It was no shock when Gus Bevona, the profusely paid and notoriously autocratic boss of the building services union, appealed a sweeping court decision taking the oversight of his local’s election out of his hands. The surprise came when Brian McLaughlin, head of the mainstream New York City Central Labor Council, rushed to support Bevona’s appeal–against the advice of his many advisers.
On December 15, Federal Judge Richard Owen found that Bevona–who pays himself $494,000 a year to run Local 32B-32J–“suppressed dissent” and trampled on members’ rights in an early 1997 election that opponents say was rigged. In addition to electing union reps, the members were voting on proposed bylaw changes that would have reduced officers’ swollen salaries, elected union representatives and guaranteed that members would have the right to approve contracts.
Union critics documented many abuses during the vote: leadership recommendations printed on ballots, unmonitored ballot boxes, and polling hours that excluded many of the union’s 55,000 mostly minority workers.
In his ruling, Owen wrote that union’s members will suffer “an enormous risk of abuse of power by the incumbent leadership” unless future votes are conducted by outsiders. Opponents say if Bevona runs the election again it will be even harder for them to win a majority–let alone the needed two- thirds needed to change the bylaws–in the February 4 vote.
McLaughlin, a Democratic Queens assemblyman and former electrical union official, instructed attorneys at his 500-union umbrella Central Labor Council to join in the appeal against the decision, arguing that the court dangerously exceeded its authority. “[Owen’s] orders threaten to fundamentally interfere with internal union voting policies and the right of unions to self-govern,” CLC chief counsel Douglas Menagh wrote to labor attorneys in a bid for support.

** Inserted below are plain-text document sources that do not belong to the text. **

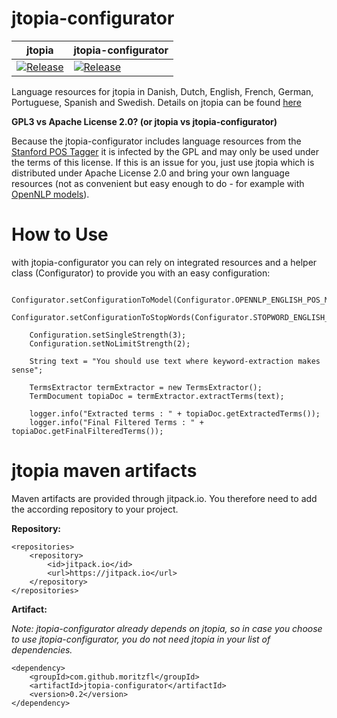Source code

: # jtopia-configurator

| jtopia  | jtopia-configurator  |
|---------|----------------------|
| [![Release](https://jitpack.io/v/moritzfl/jtopia.svg)](https://jitpack.io/#moritzfl/jtopia)  |  [![Release](https://jitpack.io/v/moritzfl/jtopia-configurator.svg)](https://jitpack.io/#moritzfl/jtopia-configurator) |

Language resources for jtopia in Danish, Dutch, English, French, German, Portuguese, Spanish and Swedish. Details on jtopia can be found [here](https://github.com/moritzfl/jtopia)

**GPL3 vs Apache License 2.0? (or jtopia vs jtopia-configurator)**

Because the jtopia-configurator includes language resources from the [Stanford POS Tagger](https://nlp.stanford.edu/software/tagger.shtml) it is infected by the GPL and may only be used under the terms of this license. If this is an issue for you, just use jtopia which is distributed under Apache License 2.0 and bring your own language resources (not as convenient but easy enough to do - for example with [OpenNLP models](http://opennlp.sourceforge.net/models-1.5/)).

How to Use
==========

with jtopia-configurator you can rely on integrated resources and a helper class (Configurator) to provide you with an easy configuration:

        Configurator.setConfigurationToModel(Configurator.OPENNLP_ENGLISH_POS_MAXENT);
        Configurator.setConfigurationToStopWords(Configurator.STOPWORD_ENGLISH_LONG);

        Configuration.setSingleStrength(3);
        Configuration.setNoLimitStrength(2);

        String text = "You should use text where keyword-extraction makes sense";

        TermsExtractor termExtractor = new TermsExtractor();
        TermDocument topiaDoc = termExtractor.extractTerms(text);

        logger.info("Extracted terms : " + topiaDoc.getExtractedTerms());
        logger.info("Final Filtered Terms : " + topiaDoc.getFinalFilteredTerms());

jtopia maven artifacts
======================
Maven artifacts are provided through jitpack.io. You therefore need to add the according repository to your project.

**Repository:**

	<repositories>
		<repository>
		    <id>jitpack.io</id>
		    <url>https://jitpack.io</url>
		</repository>
	</repositories>
    
**Artifact:**

*Note: jtopia-configurator already depends on jtopia, so in case you choose to use jtopia-configurator, you do not  need jtopia in your list of dependencies.*

	<dependency>
	    <groupId>com.github.moritzfl</groupId>
	    <artifactId>jtopia-configurator</artifactId>
	    <version>0.2</version>
	</dependency>
  
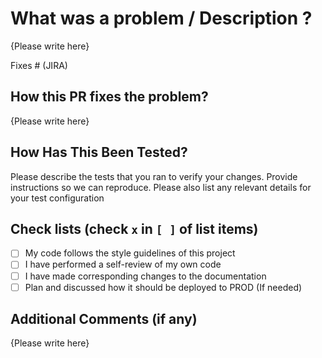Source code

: <!-- Thank you for your contribution to dot-github! Please replace {Please write here} with your description -->

# What was a problem / Description ?

{Please write here}

Fixes # (JIRA)

## How this PR fixes the problem?

{Please write here}

## How Has This Been Tested?
Please describe the tests that you ran to verify your changes.
Provide instructions so we can reproduce.
Please also list any relevant details for your test configuration

## Check lists (check `x` in `[ ]` of list items)

- [ ] My code follows the style guidelines of this project
- [ ] I have performed a self-review of my own code
- [ ] I have made corresponding changes to the documentation
- [ ] Plan and discussed how it should be deployed to PROD (If needed)

## Additional Comments (if any)

{Please write here}
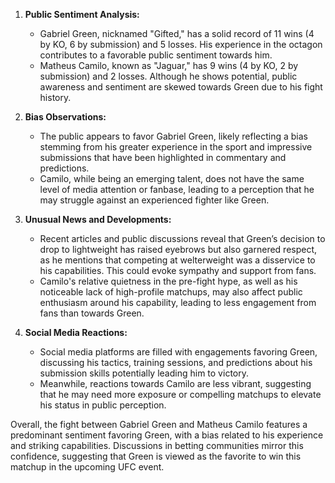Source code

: 1. **Public Sentiment Analysis:**
   - Gabriel Green, nicknamed "Gifted," has a solid record of 11 wins (4 by KO, 6 by submission) and 5 losses. His experience in the octagon contributes to a favorable public sentiment towards him.
   - Matheus Camilo, known as "Jaguar," has 9 wins (4 by KO, 2 by submission) and 2 losses. Although he shows potential, public awareness and sentiment are skewed towards Green due to his fight history.

2. **Bias Observations:**
   - The public appears to favor Gabriel Green, likely reflecting a bias stemming from his greater experience in the sport and impressive submissions that have been highlighted in commentary and predictions.
   - Camilo, while being an emerging talent, does not have the same level of media attention or fanbase, leading to a perception that he may struggle against an experienced fighter like Green.

3. **Unusual News and Developments:**
   - Recent articles and public discussions reveal that Green’s decision to drop to lightweight has raised eyebrows but also garnered respect, as he mentions that competing at welterweight was a disservice to his capabilities. This could evoke sympathy and support from fans.
   - Camilo's relative quietness in the pre-fight hype, as well as his noticeable lack of high-profile matchups, may also affect public enthusiasm around his capability, leading to less engagement from fans than towards Green.

4. **Social Media Reactions:**
   - Social media platforms are filled with engagements favoring Green, discussing his tactics, training sessions, and predictions about his submission skills potentially leading him to victory.
   - Meanwhile, reactions towards Camilo are less vibrant, suggesting that he may need more exposure or compelling matchups to elevate his status in public perception.

Overall, the fight between Gabriel Green and Matheus Camilo features a predominant sentiment favoring Green, with a bias related to his experience and striking capabilities. Discussions in betting communities mirror this confidence, suggesting that Green is viewed as the favorite to win this matchup in the upcoming UFC event.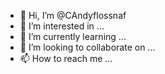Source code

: - 👋 Hi, I’m @CAndyflossnaf
- 👀 I’m interested in ...
- 🌱 I’m currently learning ...
- 💞️ I’m looking to collaborate on ...
- 📫 How to reach me ...

<!---
CAndyflossnaf/CAndyflossnaf is a ✨ special ✨ repository because its `README.md` (this file) appears on your GitHub profile.
You can click the Preview link to take a look at your changes.
--->
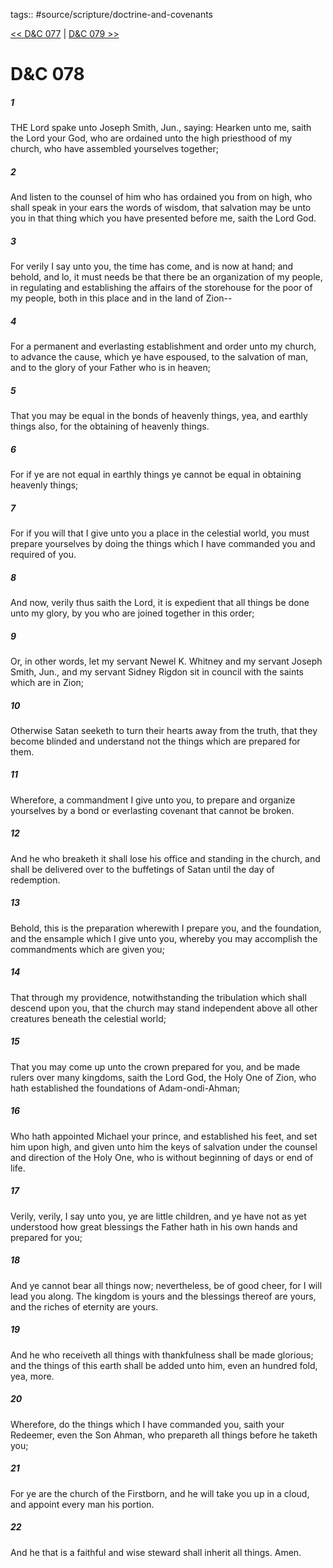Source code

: tags:: #source/scripture/doctrine-and-covenants

[<< D&C 077](doctrine-and-covenants/D&C_077.md) | [D&C 079 >>](doctrine-and-covenants/D&C_079.md)

# D&C 078

##### 1

THE Lord spake unto Joseph Smith, Jun., saying: Hearken unto me, saith the Lord your God, who are ordained unto the high priesthood of my church, who have assembled yourselves together;

##### 2

And listen to the counsel of him who has ordained you from on high, who shall speak in your ears the words of wisdom, that salvation may be unto you in that thing which you have presented before me, saith the Lord God.

##### 3

For verily I say unto you, the time has come, and is now at hand; and behold, and lo, it must needs be that there be an organization of my people, in regulating and establishing the affairs of the storehouse for the poor of my people, both in this place and in the land of Zion--

##### 4

For a permanent and everlasting establishment and order unto my church, to advance the cause, which ye have espoused, to the salvation of man, and to the glory of your Father who is in heaven;

##### 5

That you may be equal in the bonds of heavenly things, yea, and earthly things also, for the obtaining of heavenly things.

##### 6

For if ye are not equal in earthly things ye cannot be equal in obtaining heavenly things;

##### 7

For if you will that I give unto you a place in the celestial world, you must prepare yourselves by doing the things which I have commanded you and required of you.

##### 8

And now, verily thus saith the Lord, it is expedient that all things be done unto my glory, by you who are joined together in this order;

##### 9

Or, in other words, let my servant Newel K. Whitney and my servant Joseph Smith, Jun., and my servant Sidney Rigdon sit in council with the saints which are in Zion;

##### 10

Otherwise Satan seeketh to turn their hearts away from the truth, that they become blinded and understand not the things which are prepared for them.

##### 11

Wherefore, a commandment I give unto you, to prepare and organize yourselves by a bond or everlasting covenant that cannot be broken.

##### 12

And he who breaketh it shall lose his office and standing in the church, and shall be delivered over to the buffetings of Satan until the day of redemption.

##### 13

Behold, this is the preparation wherewith I prepare you, and the foundation, and the ensample which I give unto you, whereby you may accomplish the commandments which are given you;

##### 14

That through my providence, notwithstanding the tribulation which shall descend upon you, that the church may stand independent above all other creatures beneath the celestial world;

##### 15

That you may come up unto the crown prepared for you, and be made rulers over many kingdoms, saith the Lord God, the Holy One of Zion, who hath established the foundations of Adam-ondi-Ahman;

##### 16

Who hath appointed Michael your prince, and established his feet, and set him upon high, and given unto him the keys of salvation under the counsel and direction of the Holy One, who is without beginning of days or end of life.

##### 17

Verily, verily, I say unto you, ye are little children, and ye have not as yet understood how great blessings the Father hath in his own hands and prepared for you;

##### 18

And ye cannot bear all things now; nevertheless, be of good cheer, for I will lead you along. The kingdom is yours and the blessings thereof are yours, and the riches of eternity are yours.

##### 19

And he who receiveth all things with thankfulness shall be made glorious; and the things of this earth shall be added unto him, even an hundred fold, yea, more.

##### 20

Wherefore, do the things which I have commanded you, saith your Redeemer, even the Son Ahman, who prepareth all things before he taketh you;

##### 21

For ye are the church of the Firstborn, and he will take you up in a cloud, and appoint every man his portion.

##### 22

And he that is a faithful and wise steward shall inherit all things. Amen.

The decision to join the appeal was not a popular one, even among lawyers affiliated with the council. Only 12 of the 69 members of the council’s own lawyers’ advisory committee agreed to the appeal.
For their part, the anti-Bevona dissenters, who garnered 45 percent of the vote last time, were stunned by the council’s decision. “We proved at trial that members of our union were openly coerced,” says Carlos Guzman, leader of 32B-32J’s dissident Members for a Better Union. “This type of behavior should be denounced by the labor movement. And Brian McLaughlin, who wants to be mayor, should align himself with the rank and file he is supposed to be speaking for.”
At press time, the appeal is scheduled to be heard in state Court of Appeals on February 9, five days after the vote, which will be conducted by court- appointed election officer and veteran labor attorney Terry McGuinness.